Christmas tree - $19









Treats For Decorations - $15









Goats Enjoying their own decorated Christmas tree - PRICELESS. 
LOL    




































Jen


----------



## DavyHollow (Jul 14, 2011)

Great idea! Loving that!

They look so happy!


----------



## liz (Oct 5, 2007)

I love it! Good to see that they are enjoying the Holidays too


----------



## BinderRidgeFarm (Jun 24, 2011)

That is so cool! I am sure the goaties are enjoying their holiday gift :laugh:


----------



## milk and honey (Oct 31, 2010)

Very cool !!!


----------



## Sunny Daze (May 18, 2010)

What a fun idea! They seem to be enjoying it!


----------



## Charlene (Nov 9, 2011)

:slapfloor: OMG the apple on top just cracked me up!!!
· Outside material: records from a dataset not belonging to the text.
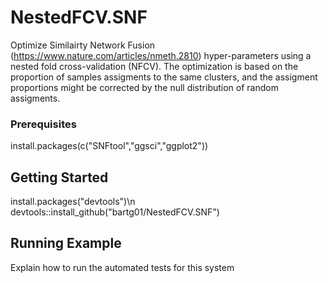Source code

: # NestedFCV.SNF

Optimize Similairty Network Fusion (https://www.nature.com/articles/nmeth.2810) hyper-parameters using a nested fold cross-validation (NFCV). The optimization is based on the proportion of samples assigments to the same clusters, and the assigment proportions might be corrected by the null distribution of random assigments. 

### Prerequisites

install.packages(c("SNFtool","ggsci","ggplot2"))

## Getting Started

install.packages("devtools")\n
devtools::install_github("bartg01/NestedFCV.SNF")

## Running Example

Explain how to run the automated tests for this system
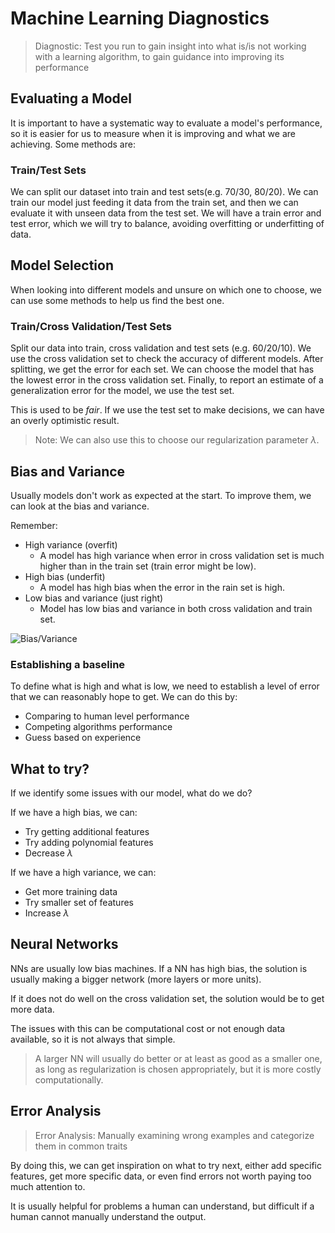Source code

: # Machine Learning Diagnostics

> Diagnostic: Test you run to gain insight into what is/is not working with a learning algorithm, to gain guidance into improving its performance

## Evaluating a Model

It is important to have a systematic way to evaluate a model's performance, so it is easier for us to measure when it is improving and what we are achieving. Some methods are:

### Train/Test Sets

We can split our dataset into train and test sets(e.g. 70/30, 80/20). We can train our model just feeding it data from the train set, and then we can evaluate it with unseen data from the test set. We will have a train error and test error, which we will try to balance, avoiding overfitting or underfitting of data.

## Model Selection

When looking into different models and unsure on which one to choose, we can use some methods to help us find the best one. 

### Train/Cross Validation/Test Sets

Split our data into train, cross validation and test sets (e.g. 60/20/10). We use the cross validation set to check the accuracy of different models. After splitting, we get the error for each set. We can choose the model that has the lowest error in the cross validation set. Finally, to report an estimate of a generalization error for the model, we use the test set. 

This is used to be *fair*. If we use the test set to make decisions, we can have an overly optimistic result. 

> Note: We can also use this to choose our regularization parameter $\lambda$.

## Bias and Variance

Usually models don't work as expected at the start. To improve them, we can look at the bias and variance. 

Remember:

- High variance (overfit)
  - A model has high variance when error in cross validation set is much higher than in the train set (train error might be low).
- High bias (underfit)
  - A model has high bias when the error in the rain set is high.
- Low bias and variance (just right)
  - Model has low bias and variance in both cross validation and train set.


![Bias/Variance](https://qph.cf2.quoracdn.net/main-qimg-f559dbd07509a2c986d10fcb13f3cb10-pjlq)


### Establishing a baseline

To define what is high and what is low, we need to establish a level of error that we can reasonably hope to get. We can do this by:
- Comparing to human level performance
- Competing algorithms performance
- Guess based on experience

## What to try?

If we identify some issues with our model, what do we do? 

If we have a high bias, we can:
- Try getting additional features
- Try adding polynomial features
- Decrease $\lambda$

If we have a high variance, we can:
- Get more training data
- Try smaller set of features
- Increase $\lambda$

## Neural Networks

NNs are usually low bias machines. If a NN has high bias, the solution is usually making a bigger network (more layers or more units). 

If it does not do well on the cross validation set, the solution would be to get more data.

The issues with this can be computational cost or not enough data available, so it is not always that simple.

> A larger NN will usually do better or at least as good as a smaller one, as long as regularization is chosen appropriately, but it is more costly computationally.

## Error Analysis

> Error Analysis: Manually examining wrong examples and categorize them in common traits

By doing this, we can get inspiration on what to try next, either add specific features, get more specific data, or even find errors not worth paying too much attention to. 

It is usually helpful for problems a human can understand, but difficult if a human cannot manually understand the output. 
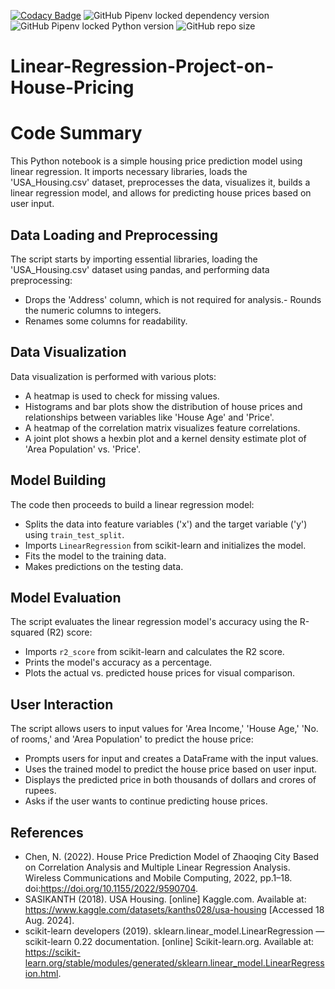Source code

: [![Codacy Badge](https://app.codacy.com/project/badge/Grade/53d63a02e5ba41df9f48cf08ceb6d135)](https://app.codacy.com/gh/Abhinav330/Linear-Regression-Project-on-House-Pricing/dashboard?utm_source=gh&utm_medium=referral&utm_content=&utm_campaign=Badge_grade)
![GitHub Pipenv locked dependency version](https://img.shields.io/github/pipenv/locked/dependency-version/Abhinav330/Linear-Regression-Project-on-House-Pricing/seaborn)
![GitHub Pipenv locked Python version](https://img.shields.io/github/pipenv/locked/python-version/Abhinav330/Linear-Regression-Project-on-House-Pricing)
![GitHub repo size](https://img.shields.io/github/repo-size/Abhinav330/Linear-Regression-Project-on-House-Pricing)





# Linear-Regression-Project-on-House-Pricing

# Code Summary

This Python notebook is a simple housing price prediction model using linear regression. It imports necessary libraries, loads the 'USA_Housing.csv' dataset, preprocesses the data, visualizes it, builds a linear regression model, and allows for predicting house prices based on user input.

## Data Loading and Preprocessing

The script starts by importing essential libraries, loading the 'USA_Housing.csv' dataset using pandas, and performing data preprocessing:

- Drops the 'Address' column, which is not required for analysis.- Rounds the numeric columns to integers.
- Renames some columns for readability.

## Data Visualization

Data visualization is performed with various plots:
- A heatmap is used to check for missing values.
- Histograms and bar plots show the distribution of house prices and relationships between variables like 'House Age' and 'Price'.
- A heatmap of the correlation matrix visualizes feature correlations.
- A joint plot shows a hexbin plot and a kernel density estimate plot of 'Area Population' vs. 'Price'.

## Model Building

The code then proceeds to build a linear regression model:
- Splits the data into feature variables ('x') and the target variable ('y') using `train_test_split`.
- Imports `LinearRegression` from scikit-learn and initializes the model.
- Fits the model to the training data.
- Makes predictions on the testing data.

## Model Evaluation

The script evaluates the linear regression model's accuracy using the R-squared (R2) score:
- Imports `r2_score` from scikit-learn and calculates the R2 score.
- Prints the model's accuracy as a percentage.
- Plots the actual vs. predicted house prices for visual comparison.

## User Interaction

The script allows users to input values for 'Area Income,' 'House Age,' 'No. of rooms,' and 'Area Population' to predict the house price:
- Prompts users for input and creates a DataFrame with the input values.
- Uses the trained model to predict the house price based on user input.
- Displays the predicted price in both thousands of dollars and crores of rupees.
- Asks if the user wants to continue predicting house prices.

## References
- Chen, N. (2022). House Price Prediction Model of Zhaoqing City Based on Correlation Analysis and Multiple Linear Regression Analysis. Wireless Communications and Mobile Computing, 2022, pp.1–18. doi:<https://doi.org/10.1155/2022/9590704>.
- SASIKANTH (2018). USA Housing. [online] Kaggle.com. Available at: https://www.kaggle.com/datasets/kanths028/usa-housing [Accessed 18 Aug. 2024].
- scikit-learn developers (2019). sklearn.linear_model.LinearRegression — scikit-learn 0.22 documentation. [online] Scikit-learn.org. Available at: <https://scikit-learn.org/stable/modules/generated/sklearn.linear_model.LinearRegression.html>.
‌

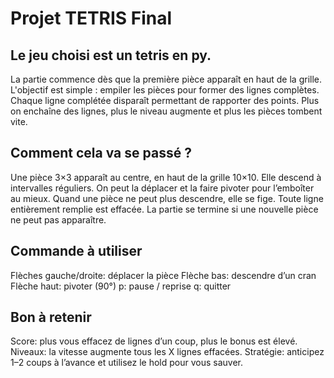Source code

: # Projet TETRIS Final 

## Le jeu choisi est un tetris en py.
La partie commence dès que la première pièce apparaît en haut de la grille. 
L'objectif est simple : empiler les pièces pour former des lignes complètes.
Chaque ligne complétée disparaît permettant de rapporter des points. Plus on enchaîne
des lignes, plus le niveau augmente et plus les pièces tombent vite.
## Comment cela va se passé ?
Une pièce 3×3 apparaît au centre, en haut de la grille 10×10.
Elle descend à intervalles réguliers. On peut la déplacer et la faire pivoter pour l’emboîter au mieux.
Quand une pièce ne peut plus descendre, elle se fige. Toute ligne entièrement remplie est effacée.
La partie se termine si une nouvelle pièce ne peut pas apparaître.
## Commande à utiliser 
Flèches gauche/droite: déplacer la pièce
Flèche bas: descendre d’un cran
Flèche haut: pivoter (90°)
p: pause / reprise
q: quitter
## Bon à retenir 
Score: plus vous effacez de lignes d’un coup, plus le bonus est élevé.
Niveaux: la vitesse augmente tous les X lignes effacées.
Stratégie: anticipez 1–2 coups à l’avance et utilisez le hold pour vous sauver.
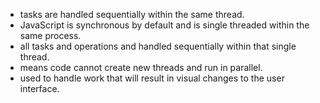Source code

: - tasks are handled sequentially within the same thread.
- JavaScript is synchronous by default and is single threaded within the same process.
- all tasks and operations and handled sequentially within that single thread.
- means code cannot create new threads and run in parallel.
- used to handle work that  will result in visual changes to the user interface.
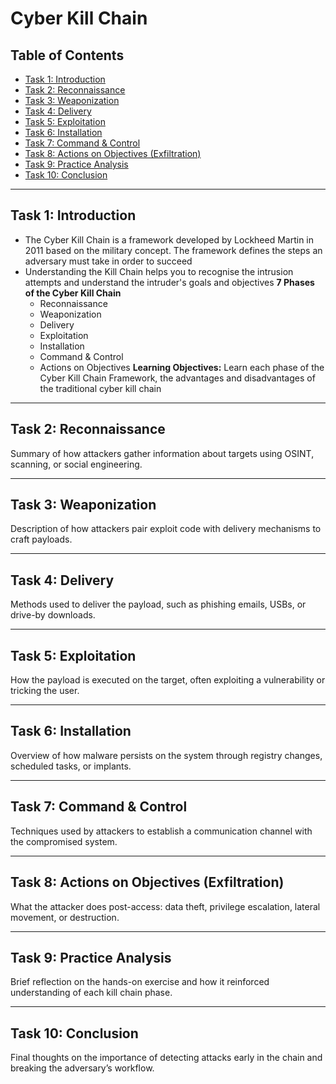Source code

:# Cyber Kill Chain

## Table of Contents

- [Task 1: Introduction](#task-1-introduction)
- [Task 2: Reconnaissance](#task-2-reconnaissance)
- [Task 3: Weaponization](#task-3-weaponization)
- [Task 4: Delivery](#task-4-delivery)
- [Task 5: Exploitation](#task-5-exploitation)
- [Task 6: Installation](#task-6-installation)
- [Task 7: Command & Control](#task-7-command--control)
- [Task 8: Actions on Objectives (Exfiltration)](#task-8-actions-on-objectives-exfiltration)
- [Task 9: Practice Analysis](#task-9-practice-analysis)
- [Task 10: Conclusion](#task-10-conclusion)
---

## Task 1: Introduction
  - The Cyber Kill Chain is a framework developed by Lockheed Martin in 2011 based on the military concept. The framework defines the steps an adversary must take in order to succeed
  - Understanding the Kill Chain helps you to recognise the intrusion attempts and understand the intruder's goals and objectives
**7 Phases of the Cyber Kill Chain**
    - Reconnaissance
    - Weaponization
    - Delivery
    - Exploitation
    - Installation
    - Command & Control
    - Actions on Objectives
**Learning Objectives:** Learn each phase of the Cyber Kill Chain Framework, the advantages and disadvantages of the traditional cyber kill chain  

---

## Task 2: Reconnaissance
Summary of how attackers gather information about targets using OSINT, scanning, or social engineering.

---

## Task 3: Weaponization
Description of how attackers pair exploit code with delivery mechanisms to craft payloads.

---

## Task 4: Delivery
Methods used to deliver the payload, such as phishing emails, USBs, or drive-by downloads.

---

## Task 5: Exploitation
How the payload is executed on the target, often exploiting a vulnerability or tricking the user.

---

## Task 6: Installation
Overview of how malware persists on the system through registry changes, scheduled tasks, or implants.

---

## Task 7: Command & Control
Techniques used by attackers to establish a communication channel with the compromised system.

---

## Task 8: Actions on Objectives (Exfiltration)
What the attacker does post-access: data theft, privilege escalation, lateral movement, or destruction.

---

## Task 9: Practice Analysis
Brief reflection on the hands-on exercise and how it reinforced understanding of each kill chain phase.

---

## Task 10: Conclusion
Final thoughts on the importance of detecting attacks early in the chain and breaking the adversary’s workflow.

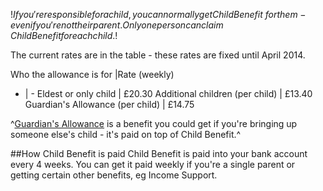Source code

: $!If you're responsible for a child, you can normally get Child Benefit  for them - even if you're not their parent. Only one person can claim  Child Benefit for each child.$!

The current rates are in the table - these rates are fixed until April 2014.

Who the allowance is for |Rate (weekly) 
 - | - 
Eldest or only child |  £20.30
Additional children (per child) | £13.40
Guardian's Allowance (per child) | £14.75 

^[Guardian's Allowance](/guardians-allowance "Guardian's Allowance") is a benefit you could get if you're bringing up someone else's child - it's paid on top of Child Benefit.^

##How Child Benefit is paid
Child Benefit is paid into your bank account every 4 weeks. You can get it paid weekly if you're a single parent or getting certain other benefits, eg Income Support. 
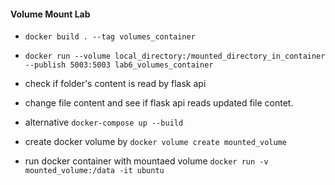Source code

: #### Volume Mount Lab
- `docker build . --tag volumes_container`
- `docker run --volume local_directory:/mounted_directory_in_container --publish 5003:5003 lab6_volumes_container`
- check if folder's content is read by flask api
- change file content and see if flask api reads updated file contet.
- alternative `docker-compose up --build`

- create docker volume by `docker volume create mounted_volume`
- run docker container with mountaed volume `docker run -v mounted_volume:/data -it ubuntu`
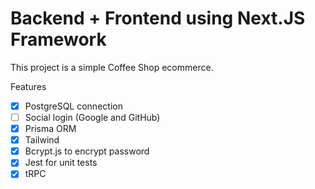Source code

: # Backend + Frontend using Next.JS Framework

This project is a simple Coffee Shop ecommerce.

Features

- [x] PostgreSQL connection
- [ ] Social login (Google and GitHub)
- [x] Prisma ORM
- [x] Tailwind
- [x] Bcrypt.js to encrypt password
- [x] Jest for unit tests
- [x] tRPC
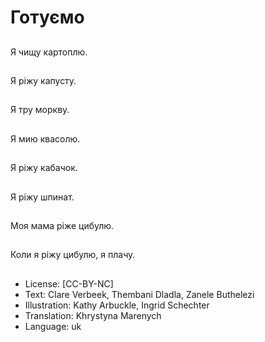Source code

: # Готуємо

##
Я чищу картоплю.

##
Я ріжу капусту.

##
Я тру моркву.

##
Я мию квасолю.

##
Я ріжу кабачок.

##
Я ріжу шпинат.

##
Моя мама ріже цибулю.

##
Коли я ріжу цибулю, я плачу.

##
* License: [CC-BY-NC]
* Text: Clare Verbeek, Thembani Dladla, Zanele Buthelezi
* Illustration: Kathy Arbuckle, Ingrid Schechter
* Translation: Khrystyna Marenych
* Language: uk
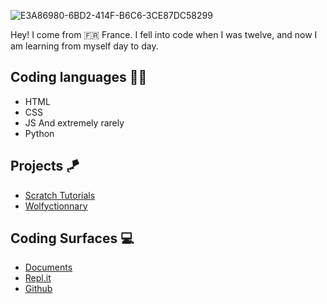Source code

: ![E3A86980-6BD2-414F-B6C6-3CE87DC58299](https://user-images.githubusercontent.com/98713994/162332903-a60c27e6-4250-47d4-8535-281619912916.jpeg)

Hey! I come from 🇫🇷 France. I fell into code when I was twelve, and now I am learning from myself day to day.


## Coding languages 🧑‍💻

* HTML
* CSS
* JS
And extremely rarely
* Python


## Projects 🪁

* [Scratch Tutorials](https://github.com/nao-l/scratchtutorials)
* [Wolfyctionnary](https://github.com/nao-l/wolfyctionnary-api)


## Coding Surfaces 💻

* [Documents](https://readdle.com/documents)
* [Repl.it](https://replit.com)
* [Github](https://github.com)
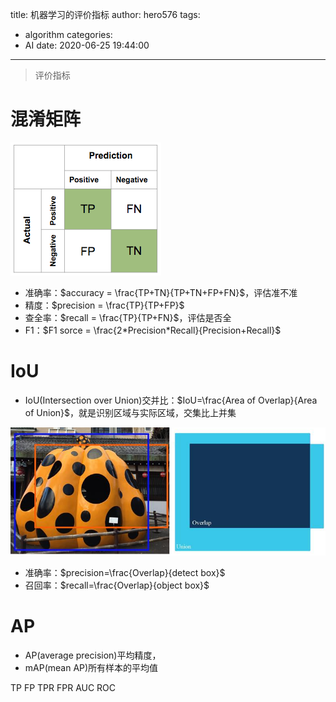 title: 机器学习的评价指标
author: hero576
tags:
  - algorithm
categories:
  - AI
date: 2020-06-25 19:44:00
---
> 评价指标
<!--more-->

# 混淆矩阵

![混淆矩阵](/images/pasted-103.png)

- 准确率：$accuracy = \frac{TP+TN}{TP+TN+FP+FN}$，评估准不准
- 精度：$precision = \frac{TP}{TP+FP}$
- 查全率：$recall = \frac{TP}{TP+FN}$，评估是否全
- F1：$F1 sorce = \frac{2*Precision*Recall}{Precision+Recall}$

# IoU
- IoU(Intersection over Union)交并比：$IoU=\frac{Area of Overlap}{Area of Union}$，就是识别区域与实际区域，交集比上并集

![IoU](/images/pasted-138.png)

- 准确率：$precision=\frac{Overlap}{detect box}$
- 召回率：$recall=\frac{Overlap}{object box}$

# AP
- AP(average precision)平均精度，
- mAP(mean AP)所有样本的平均值

TP FP TPR FPR
AUC
ROC
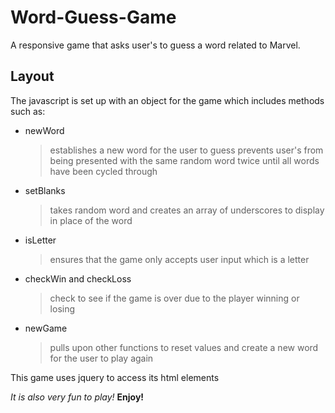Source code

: # Word-Guess-Game

A responsive game that asks user's to guess a word related to Marvel.

## Layout

The javascript is set up with an object for the game which includes methods such as: 

* newWord 
    > establishes a new word for the user to guess
    > prevents user's from being presented with the same random word twice until all words have been cycled through

* setBlanks
    > takes random word and creates an array of underscores to display in place of the word

* isLetter 
    > ensures that the game only accepts user input which is a letter

* checkWin and checkLoss 
    > check to see if the game is over due to the player winning or losing

* newGame
    > pulls upon other functions to reset values and create a new word for the user to play again

This game uses jquery to access its html elements

*It is also very fun to play!*
**Enjoy!**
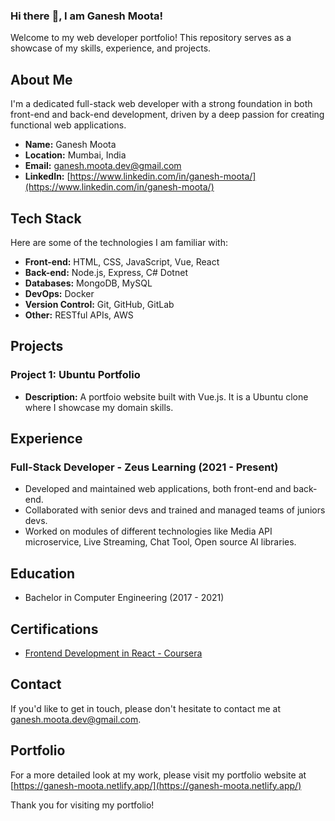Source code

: ### Hi there :wave:, I am Ganesh Moota!

Welcome to my web developer portfolio! This repository serves as a showcase of my skills, experience, and projects. 

## About Me

I'm a dedicated full-stack web developer with a strong foundation in both front-end and back-end development, driven by a deep passion for creating functional web applications.

- **Name:** Ganesh Moota
- **Location:** Mumbai, India
- **Email:** ganesh.moota.dev@gmail.com
- **LinkedIn:** [https://www.linkedin.com/in/ganesh-moota/](https://www.linkedin.com/in/ganesh-moota/)

## Tech Stack

Here are some of the technologies I am familiar with:

- **Front-end:** HTML, CSS, JavaScript, Vue, React
- **Back-end:** Node.js, Express, C# Dotnet
- **Databases:** MongoDB, MySQL
- **DevOps:** Docker
- **Version Control:** Git, GitHub, GitLab
- **Other:** RESTful APIs, AWS

## Projects

### Project 1: Ubuntu Portfolio
- **Description:** A portfoio website built with Vue.js. It is a Ubuntu clone where I showcase my domain skills.

## Experience

### Full-Stack Developer - Zeus Learning (2021 - Present)
- Developed and maintained web applications, both front-end and back-end.
- Collaborated with senior devs and trained and managed teams of juniors devs.
- Worked on modules of different technologies like Media API microservice, Live Streaming, Chat Tool, Open source AI libraries. 

## Education

- Bachelor in Computer Engineering (2017 - 2021)

## Certifications

- [Frontend Development in React - Coursera](https://www.coursera.org/account/accomplishments/records/XHVXHNBDVQDF)

## Contact

If you'd like to get in touch, please don't hesitate to contact me at ganesh.moota.dev@gmail.com.

## Portfolio

For a more detailed look at my work, please visit my portfolio website at [https://ganesh-moota.netlify.app/](https://ganesh-moota.netlify.app/)

Thank you for visiting my portfolio!


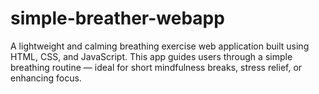 # simple-breather-webapp
A lightweight and calming breathing exercise web application built using HTML, CSS, and JavaScript. This app guides users through a simple breathing routine — ideal for short mindfulness breaks, stress relief, or enhancing focus.
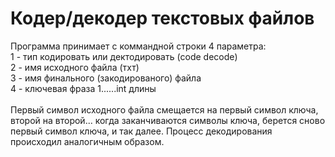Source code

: # Кодер/декодер текстовых файлов
Программа принимает с коммандной строки 4 параметра:
<br>1 - тип кодировать или дектодировать (code decode)
<br>2 - имя исходного файла (тхт)
<br>3 - имя финального (закодированого) файла
<br>4 - ключевая фраза 1......int длины
<br>
<br>Первый символ исходного файла смещается на первый символ ключа, второй на второй... когда заканчиваются символы ключа, берется сново первый символ ключа, и так далее.
Процесс декодирования происходил аналогичным образом.

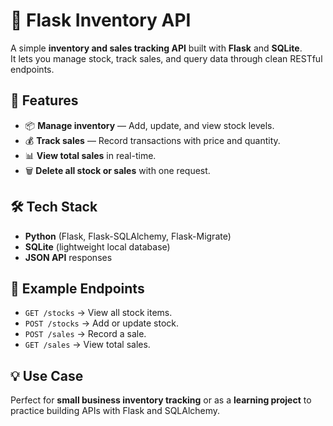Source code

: # 🛒 Flask Inventory API

A simple **inventory and sales tracking API** built with **Flask** and **SQLite**.  
It lets you manage stock, track sales, and query data through clean RESTful endpoints.

## 🚀 Features
- 📦 **Manage inventory** — Add, update, and view stock levels.  
- 💰 **Track sales** — Record transactions with price and quantity.  
- 📊 **View total sales** in real-time.  
- 🗑 **Delete all stock or sales** with one request.  

## 🛠 Tech Stack
- **Python** (Flask, Flask-SQLAlchemy, Flask-Migrate)  
- **SQLite** (lightweight local database)  
- **JSON API** responses  

## 📌 Example Endpoints
- `GET /stocks` → View all stock items.  
- `POST /stocks` → Add or update stock.  
- `POST /sales` → Record a sale.  
- `GET /sales` → View total sales.  

## 💡 Use Case
Perfect for **small business inventory tracking** or as a **learning project** to practice building APIs with Flask and SQLAlchemy.

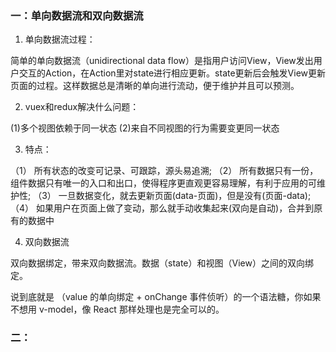 ### 一：单向数据流和双向数据流

1. 单向数据流过程：

简单的单向数据流（unidirectional data flow）是指用户访问View，View发出用户交互的Action，在Action里对state进行相应更新。state更新后会触发View更新页面的过程。这样数据总是清晰的单向进行流动，便于维护并且可以预测。

2. vuex和redux解决什么问题：

(1)多个视图依赖于同一状态
(2)来自不同视图的行为需要变更同一状态

3. 特点：

（1） 所有状态的改变可记录、可跟踪，源头易追溯;
（2） 所有数据只有一份，组件数据只有唯一的入口和出口，使得程序更直观更容易理解，有利于应用的可维护性;
（3） 一旦数据变化，就去更新页面(data-页面)，但是没有(页面-data);
（4） 如果用户在页面上做了变动，那么就手动收集起来(双向是自动)，合并到原有的数据中

4. 双向数据流

双向数据绑定，带来双向数据流。数据（state）和视图（View）之间的双向绑定。

说到底就是 （value 的单向绑定 + onChange 事件侦听）的一个语法糖，你如果不想用 v-model，像 React 那样处理也是完全可以的。

### 二：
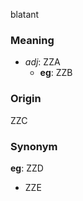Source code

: blatant
### Meaning
+ _adj_: ZZA
	+ __eg__: ZZB

### Origin

ZZC

### Synonym

__eg__: ZZD

+ ZZE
now i feel bad...all i did was bring a tree home and toss it out to them. next year, i am gonna decorate it for them! LOL


----------



## toth boer goats (Jul 20, 2008)

Great idea...I love it....Happy Goats for sure....... :thumb: :hi5:


----------



## RMADairyGoats (Jun 20, 2011)

I LOVE THAT!!! :laugh: Great idea!


----------



## Red Mare (Aug 17, 2011)

What a cute idea! I love it!


----------



## Bit of Everything (Jan 28, 2011)

My goats are so under loved they didn't get a tree for Christmas.


----------



## Itchysmom (Apr 3, 2010)

I was just gonna give then the tree...now I am gonna havta decorate for them !


----------



## LuvmyGoaties (Mar 9, 2010)

The treats were cut up apples, raisons, dried cranberries and animal crackers all stuck on with Peanut Butter and mollases. Now the goats are a sticky mess :roll: LOL. But they loved it. I will have to do it again next year. 

Jen


----------



## ksalvagno (Oct 6, 2009)

That is great! Neat idea!


----------